Cuando, siendo niña, logré apropiarme un poco de mi cuerpo: correr, ensuciarme y revolcarme en lodo con otras niñas, pelear… me rompí el brazo y ahí fue definitivo: “mi cuerpo no sirve, no sirvo para esto, mi cuerpo no sirve para nada”. Mi mamá me regañó por los raspones en la cara: “una niña no se puede ver así, parece que te peleaste en una cantina”. No la culpo, eso fue lo que a ella le enseñaron, su labor era criar a una niña, a una princesa y no a una chamaca que vuelve a casa como boxeador.
Lo dejé por la paz. Dejé de ser niña y me convertí en lo que nombraron “una señorita” y ahí todo se fue a la mierda, porque mi cuerpo sólo “servía” para provocar comentarios incómodos, miradas lascivas por parte de hombres que me habían visto crecer… crecer inofensiva.
Y nunca me pasó nada grave. No me pasó nada grave cuando un tipo me tocó una teta sobre el uniforme de la secundaria en las escaleras de un paso a desnivel vacío y obscuro. No me pasó nada grave las tres o cuatro veces que algunos tipos se orillaron en su auto para que viera como se masturbaban. No me pasó nada grave todas las veces que me tocaron el culo en el metro, en el autobús, en el mercado. “No me pasó nada grave, sólo el susto”. El susto que se convierte en miedo y se instala en el cuerpo.
El miedo es grave y cuando te sabes inofensiva paraliza. Cuando adolescente junto con mis amigas platicaba qué se puede hacer si un hombre te ataca. “Nada” era siempre la respuesta. “NADA” en letras mayúsculas, aferrarte a la vida y ya, eso es todo, rogarle al dios en el que no crees que tenga piedad, que te socorra esta vez, que te salve, porque un ser como nosotras no es capaz, nacimos inofensivas.
Traté mal a mi cuerpo, lo culpé mucho tiempo por no ser “perfecto”, lo oculté, lo negué, lo hice pasar hambre, lo odié tanto, después de todo no era bonito como me decían todos que debía de ser… y tampoco servía para nada.
Hoy no soy inofensiva. Lo aprendí la primera vez que escuche el estruendo de mi patada contra el thai pad, con el primer grito “buen golpe” de mi entrenador, la primera vez que logré jugar burro castigado a los 22 años, con mi metro y medio de estatura suspendida en el aire saltando a una chica mucho más alta que yo. Ahí suspendida en el aire por un momento, sólo un momento bastó para saber que este cuerpo no tiene límites.

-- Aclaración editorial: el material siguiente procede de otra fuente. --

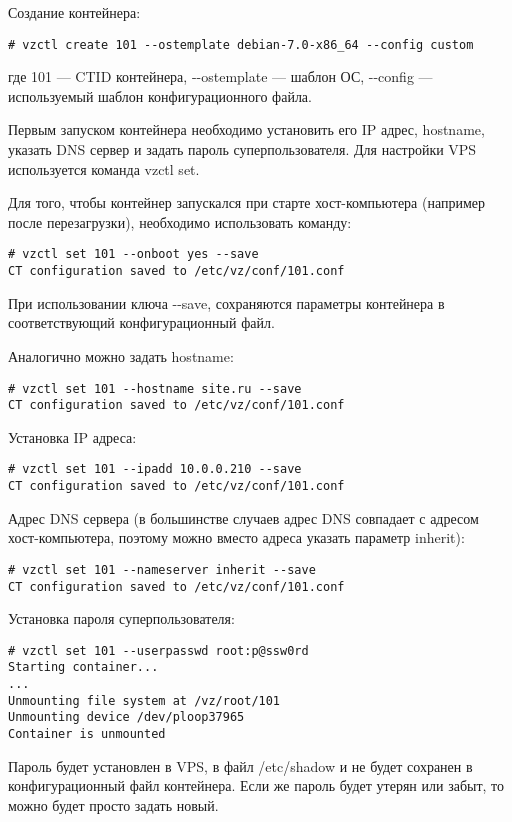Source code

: Создание контейнера:
\begin{lstlisting}
# vzctl create 101 --ostemplate debian-7.0-x86_64 --config custom
\end{lstlisting}
где 101 --- CTID контейнера, -{}-ostemplate --- шаблон ОС, -{}-config --- используемый шаблон конфигурационного файла.

Первым запуском контейнера необходимо установить его IP адрес, hostname, указать DNS сервер и задать пароль суперпользователя.
Для настройки VPS используется команда vzctl set.

Для того, чтобы контейнер запускался при старте хост-компьютера (например после перезагрузки), необходимо использовать команду:
\begin{lstlisting}
# vzctl set 101 --onboot yes --save
CT configuration saved to /etc/vz/conf/101.conf
\end{lstlisting}

При использовании ключа -{}-save, сохраняются параметры контейнера в соответствующий конфигурационный файл.

Аналогично можно задать hostname:
\begin{lstlisting}
# vzctl set 101 --hostname site.ru --save
CT configuration saved to /etc/vz/conf/101.conf
\end{lstlisting}

Установка IP адреса:
\begin{lstlisting}
# vzctl set 101 --ipadd 10.0.0.210 --save
CT configuration saved to /etc/vz/conf/101.conf
\end{lstlisting}

Адрес DNS сервера (в большинстве случаев адрес DNS совпадает с адресом хост-компьютера, поэтому можно вместо адреса указать параметр inherit):
\begin{lstlisting}
# vzctl set 101 --nameserver inherit --save
CT configuration saved to /etc/vz/conf/101.conf
\end{lstlisting}

Установка пароля суперпользователя:
\begin{lstlisting}
# vzctl set 101 --userpasswd root:p@ssw0rd
Starting container...
...
Unmounting file system at /vz/root/101
Unmounting device /dev/ploop37965
Container is unmounted
\end{lstlisting}

Пароль будет установлен в VPS, в файл /etc/shadow и не будет сохранен в конфигурационный файл контейнера.
Если же пароль будет утерян или забыт, то можно будет просто задать новый.


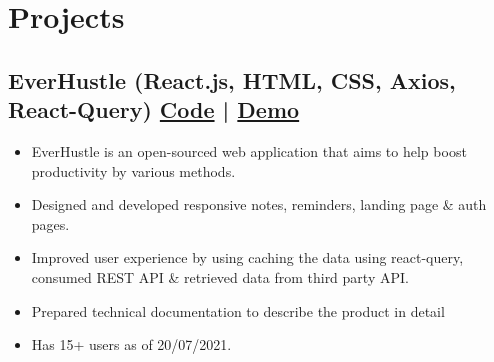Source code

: \documentclass[a4,10pt]{article}
\newenvironment{zitemize}{
\begin{itemize}\itemsep0pt \parskip0pt \parsep1pt}
{\end{itemize}\vspace{-0.5cm}}
\begin{document}
\section{Projects} %





\subsection*{EverHustle {\normalsize\normalfont (React.js, HTML, CSS, Axios, React-Query)} \hfill {\href{https://github.com/DevelopersLeague/EverHustle-FrontEnd}{Code} } | {\href{https://everhustle.netlify.app/}{Demo} }} 
    \begin{zitemize}
        \item EverHustle is an open-sourced web application that aims to help boost productivity by various methods. 
        \item Designed and developed responsive notes, reminders, landing page \& auth pages.
        \item Improved user experience by using caching the data using react-query, consumed REST API \& retrieved data
        from third party API.
        \item Prepared technical documentation to describe the product in detail
        \item Has 15+ users as of 20/07/2021.
    \end{zitemize}
\end{document}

Este cuerpo, este cuerpo pequeño se ha guerreado el conquistarse a sí mismo, centímetro a centímetro, movimiento a movimiento, gota por gota, moretón a moretón, beso a beso y orgasmo a orgasmo, porque sabe que tiene que mantenerse vivo y que no es inofensivo, este cuerpo se ha transformado y ya no siente tanto miedo.
Pero también se ha transformado en la ternura, en el cuidado, en el amor a sí mismo y a otros cuerpos femeninos. Ha aprendido que la amistad también se forja en la pelea, que la fuerza nunca está peleada con la ternura y este cuerpo también sabe que no se ha transformado para pasar por encima de otras sino para acompañarlas en el proceso de crecer y despojarse del miedo.
Este cuerpo baila como nunca, camina, corre, salta, este cuerpo no lo puede todo y lo sabe, pero todo lo intenta porque hoy tal vez no puede pero mañana igual y si. Este cuerpo se viste como quiere, este cuerpo se sabe salvaje e indomable, se sabe capaz de dañar si está amenazado.
Hoy este cuerpo le tiene una nueva respuesta a la pregunta: “¿qué se puede hacer si un hombre te ataca?” Responder como perra rabiosa y hacer daño, mucho daño, porque yo ya no soy inofensiva.